Millennials are moving to Alabama.An analysis of the U.S. Census Bureau's 1-year American Community Survey by Today's Homeowner shows that 44,673 people moved to Alabama in 2021, including 31,320 …
Millennials are moving to Alabama.
An analysis of the U.S. Census Bureau's 1-year American Community Survey by Today's Homeowner shows that 44,673 people moved to Alabama in 2021, including 31,320 people in the millennial generation, typically defined as people born between 1981 and 1996.
In Baldwin County, the U.S Census Bureau reports that 5,202 people moved here that same year, including 983 millennials, or individuals aged 23-38.
Lee Lawson, president and CEO of Baldwin County Economic Development Alliance, said the number of millennials moving to Baldwin County is currently not outpacing that of the retirees headed south.

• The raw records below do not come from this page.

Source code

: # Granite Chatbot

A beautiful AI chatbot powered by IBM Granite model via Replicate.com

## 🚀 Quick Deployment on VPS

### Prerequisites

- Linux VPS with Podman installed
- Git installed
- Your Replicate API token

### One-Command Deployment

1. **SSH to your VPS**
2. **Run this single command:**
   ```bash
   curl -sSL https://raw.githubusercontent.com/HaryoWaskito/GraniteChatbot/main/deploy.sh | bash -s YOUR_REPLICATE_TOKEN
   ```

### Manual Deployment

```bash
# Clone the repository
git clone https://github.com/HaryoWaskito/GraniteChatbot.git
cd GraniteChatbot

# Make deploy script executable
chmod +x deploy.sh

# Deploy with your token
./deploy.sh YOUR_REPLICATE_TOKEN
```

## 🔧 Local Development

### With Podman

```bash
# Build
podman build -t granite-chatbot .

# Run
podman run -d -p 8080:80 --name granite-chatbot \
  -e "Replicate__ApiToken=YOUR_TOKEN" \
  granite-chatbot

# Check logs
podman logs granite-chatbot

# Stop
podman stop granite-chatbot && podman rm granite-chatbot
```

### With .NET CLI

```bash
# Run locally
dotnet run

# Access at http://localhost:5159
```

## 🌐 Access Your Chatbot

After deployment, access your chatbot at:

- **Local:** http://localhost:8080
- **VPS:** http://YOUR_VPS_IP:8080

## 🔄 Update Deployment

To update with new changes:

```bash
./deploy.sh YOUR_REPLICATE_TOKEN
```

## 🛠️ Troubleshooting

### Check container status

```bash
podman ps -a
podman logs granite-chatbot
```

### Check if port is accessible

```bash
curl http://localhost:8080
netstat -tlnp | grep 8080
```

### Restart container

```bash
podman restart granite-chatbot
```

However, that trend is expected to change.
The population in Baldwin County for ages 60 and above grew by 2.9% in 2021, Lawson said. At the same time, the population of millennials grew by 2%. The numbers were pulled from JobsEQ, which provides timely labor market data.
The same data anticipate Baldwin County's population in the age range of 23-38 to grow 20% faster than the U.S. average in the next 10 years.
Lawson said the numbers are not surprising. Local leaders have spent decades diversifying the county's economy and moving away from being merely a tourism destination to a place where families come to grow.
"We've been working on that for years, and we are finally seeing that come to fruition," he said.
As a result, people, regardless of age, age moving to Baldwin County.
"If you look at the whole state, it tends to be us and Madison County as the leaders of the pack in terms of economic and statistical growth categories," Lawson said. "If you also look at the figures, we are one of the top job-creating counties in the country. Our job growth outpaces our population growth. Our wage rate is increasing over and above state and national percentage levels. That's what we want to see, all the metrics turn in a positive direction."
The pandemic, Lawson said, seemed to fast track people's desire to leave big, metro cities for smaller municipalities found in places like Baldwin County.
"The data is driven by the anecdotal. There is empowerment in being a geographic free agent. When people can work from home, their move is going to be dictated by other factors — good public schools, safe community, does my property value increase because kids can get a good education, do I feel comfortable living there?" Lawson said. "When you layer in that qualify of life and people's ability to seek economic opportunity it all adds up to why we have what we have here and the great positive growth we're producing."